もちろん日本は立ち直りますとも!ガンバロウ、日本!


オマケ
宣伝させてもらった番組にはセルソ・リべロスも
来ていました。彼のスタジオ到着はなんと放送開始の
五分前!!ちょっとそれひどくない?
と思ったら、やっぱり司会者にイジられていました。
IMGP0197
でも余裕でいいよね・・・私なんて1時間以上も前に到着して
ドキドキしながら資料と辞書とにらめっこしてたんだから。
ちなみに左の歌手の方、顔がリチャード・ギアに似てる~。
でも体形がパラグアイだ・・・・










私がパラグアイで何か日本のためのイベントを、という
話をどこからか聞いたアルパ奏者のエンリケ・カレーラと
松木ありさちゃんから連絡をいただきました。
三人で日本のために何かやろう、ということで
チャリティーコンサートを企画して、ここ数日手分けして
場所を探していました・・・が

急なことだし、なるべく多くの人が入る場所を
探したい・・・でもどこももう日にちは埋まっちゃってる。
困った~と思っていたら、エンリケとありさちゃんから
「アスンシオン市のとなり、フェルナンド・デ・ラ・モーラ市立
劇場が借りれるみたい、と連絡があって
早速行ってきました。
交渉中
ただいま交渉中。

写真を撮り忘れちゃいましたが、ここの劇場は広いし
アスンシオンにも近い、場所も便利、ということで即決。
あとはエンリケが頑張って交渉、瞬く間に企画書を
作り上げて、市長さんに無料で劇場を貸してもらえるように
直に訴えに行きました。

フェルナンドの市長さんと
市長さんは「日本のためならもちろん」と快諾して
くださいました。本当にありがとうございます!
(写真中央がフェルナンド・デ・ラ・モーラ市長の
エドガー・ラモン・ビジャルバ氏です)

ようやく場所と日時が決まりました
3月31日(木)19時~
日本へ義援金をおくるためのチャリティーコンサート(仮名)
入場料は25000グアラニー、日本円で約500円強です。
収益金の全てを在パラグアイ日本大使館が開設したばかりの
義援金の口座に寄付する予定です

フェルナンド市立劇場
こちらが劇場正面。1000人くらい収容できる、との
お話だったので、もうこうなったら満杯を目指します。
会場で別途寄付も募ります。

会場、日時が決まったので、今まで心配して協力を
申し出ていてくれていた友人の音楽家達に三人で
手分けして連絡。
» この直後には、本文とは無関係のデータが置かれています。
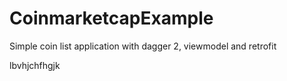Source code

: # CoinmarketcapExample
Simple coin list application with dagger 2,  viewmodel and retrofit

lbvhjchfhgjk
アッという間に20組ほどの
音楽家(アルビスタや歌のグループ)の参加が
決まりました。

とりあえず今決まっているアーティストの方々は
Nicolas Caballero              Quemil Yambay
Martin Portillo                  Sajonia4
Marcelo Rojas                   Myriam Velazquez
Rito Pedersen                   Celso Riveros
Marcos Lucena                  Americanta 
Dionisio Piririta Aguayo      Los Alfonso
Hermanos Colbalan           Rosana Ovelar 
Mirta Noemi
です。司会も決まりました。

本当に有難いです。皆心から日本を心配して応援しています。
まったく日本にゆかりのないアーティストもいます。
「とにかく日本に来たことがなくても、現地のパラグアイ人を
たくさん呼べる人を紹介してほしい」
いささか勝手ではありますが・・・とにかく人を集めないと、
と訴えたらすぐに連絡して協力をとりつけてくれました。

残った一番の課題は集客です。
なにしろ私は外国人、それも旅行者ですから、今回は。
でも頑張りますよ。

今日も午前中にかなりの人に告知できました。
こういうものが広がるスピードが日本と全然違う!早い!

もしこのブログを見た方で、パラグアイに知り合いが居る方、
どうぞコンサートの告知にご協力をお願いします。

※もしこのブログの内容、写真をご覧になって
 「日本が大変な時に」と感じる方がいたら
 お詫びいたします。






パラグアイにいる間、私にも何かできることを。
現地の音楽家にたくさん友達がいる、ということしか
私にはないので、彼らに協力を頼んでこちらで
チャリティーコンサートを企画しています。

とにかく演奏者の出演のお願いから場所の確保等々、
やることが山積みのうえ、時間もない~
外国の土地でどれだけのことができるか、私にも
まったく想像もつきませんが・・・・

ありがたいことに、とても親日家のパラグアイでは
瞬く間にたくさんの音楽家達が協力を申し出てくれました。
日本に来日したことのある人はもちろん、彼らが
人を集められる現地のアーティストを紹介してくれています。
私の他にもパラグアイ政府やJICA、こちらに住んでいる
日本人や日系人の方々主催のチャリティーイベントが
続々と立ち上がって来ています。私もできるだけたくさん関わって
行こうと思います。

海外にいると日本人の素晴らしさが本当に良く分かります。
外国の人も日本人の冷静さ、誠実さ、高潔さをよく分かっています。
心から日本を助けたいと思い、痛みを分かち合いたいと思っている人が
こんなにいるんだ、ということを伝えられたら、と思います。

パラグアイは豊かな国ではありませんから、集まる募金額は
莫大、というわけにはいかないと思いますが、気持ちはたくさん
届けます。こちらのブログで色々詳細を載せていきます。

皆さま、大変な生活が続いていると思いますが
どうかどうかお体に気をつけてください。

パラグアイでも駆け巡っています。
時差ぼけで早朝に目が覚めてしまって
ニュースをつけたら日本が大変なことに
なっていて本当にビックリしました。
阪神大震災のときもパラグアイにいたので
まるで悪夢のデジャブーです・・・

被害が酷いようですが、人的な被害が最小限に
なるようにとにかく祈るのみです。

人も荷物もパラグアイに着きました(^∀^)
それにしても蒸し暑い・・・そして眠い・・・
時差ぼけを少しでも軽くするため、とりあえず
これから寝てみます。眠れるかなぁ・・・?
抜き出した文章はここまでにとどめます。